Give the lines below again exactly, starting with the line that holds "in MATLAB Lab**_\" and going on through the line that holds "in Mechanical Engineering**_\".

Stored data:
****************

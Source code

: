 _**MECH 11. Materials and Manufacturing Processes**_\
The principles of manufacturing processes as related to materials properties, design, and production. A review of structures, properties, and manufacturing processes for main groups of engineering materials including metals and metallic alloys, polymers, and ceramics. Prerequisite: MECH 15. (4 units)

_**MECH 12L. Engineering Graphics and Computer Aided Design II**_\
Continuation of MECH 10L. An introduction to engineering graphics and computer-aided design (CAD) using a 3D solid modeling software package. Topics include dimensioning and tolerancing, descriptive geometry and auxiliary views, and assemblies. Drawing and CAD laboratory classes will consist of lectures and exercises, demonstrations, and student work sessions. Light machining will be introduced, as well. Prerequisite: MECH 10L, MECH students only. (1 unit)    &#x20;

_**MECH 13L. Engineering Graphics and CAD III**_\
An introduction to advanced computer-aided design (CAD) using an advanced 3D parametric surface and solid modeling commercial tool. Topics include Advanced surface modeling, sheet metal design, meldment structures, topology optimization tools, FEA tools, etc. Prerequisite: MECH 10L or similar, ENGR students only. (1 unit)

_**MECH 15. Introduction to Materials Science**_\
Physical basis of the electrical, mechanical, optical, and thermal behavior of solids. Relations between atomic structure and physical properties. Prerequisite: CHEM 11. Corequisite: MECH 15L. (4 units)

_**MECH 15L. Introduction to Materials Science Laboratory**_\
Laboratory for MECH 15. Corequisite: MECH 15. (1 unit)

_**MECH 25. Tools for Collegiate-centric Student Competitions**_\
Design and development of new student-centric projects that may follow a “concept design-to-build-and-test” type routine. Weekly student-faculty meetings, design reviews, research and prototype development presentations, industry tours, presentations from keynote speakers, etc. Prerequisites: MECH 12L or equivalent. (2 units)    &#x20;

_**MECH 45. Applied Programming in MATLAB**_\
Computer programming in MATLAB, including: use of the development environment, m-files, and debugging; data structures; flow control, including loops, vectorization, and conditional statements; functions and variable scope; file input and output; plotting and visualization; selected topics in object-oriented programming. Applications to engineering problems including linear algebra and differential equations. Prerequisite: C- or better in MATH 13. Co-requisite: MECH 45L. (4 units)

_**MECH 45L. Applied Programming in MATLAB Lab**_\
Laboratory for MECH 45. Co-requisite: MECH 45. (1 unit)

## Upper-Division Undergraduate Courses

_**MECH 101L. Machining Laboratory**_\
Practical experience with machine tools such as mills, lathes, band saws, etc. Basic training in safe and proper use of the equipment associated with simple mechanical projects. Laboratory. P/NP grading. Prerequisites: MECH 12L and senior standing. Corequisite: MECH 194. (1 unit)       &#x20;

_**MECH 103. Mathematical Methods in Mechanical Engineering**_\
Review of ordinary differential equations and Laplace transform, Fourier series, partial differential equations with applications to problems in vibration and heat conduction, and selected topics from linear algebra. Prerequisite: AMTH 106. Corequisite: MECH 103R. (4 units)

****************

• [SOLUTION TO THE EXERCISE]:
_**MECH 45L. Applied Programming in MATLAB Lab**_\
Laboratory for MECH 45. Co-requisite: MECH 45. (1 unit)

## Upper-Division Undergraduate Courses

_**MECH 101L. Machining Laboratory**_\
Practical experience with machine tools such as mills, lathes, band saws, etc. Basic training in safe and proper use of the equipment associated with simple mechanical projects. Laboratory. P/NP grading. Prerequisites: MECH 12L and senior standing. Corequisite: MECH 194. (1 unit)       &#x20;

_**MECH 103. Mathematical Methods in Mechanical Engineering**_\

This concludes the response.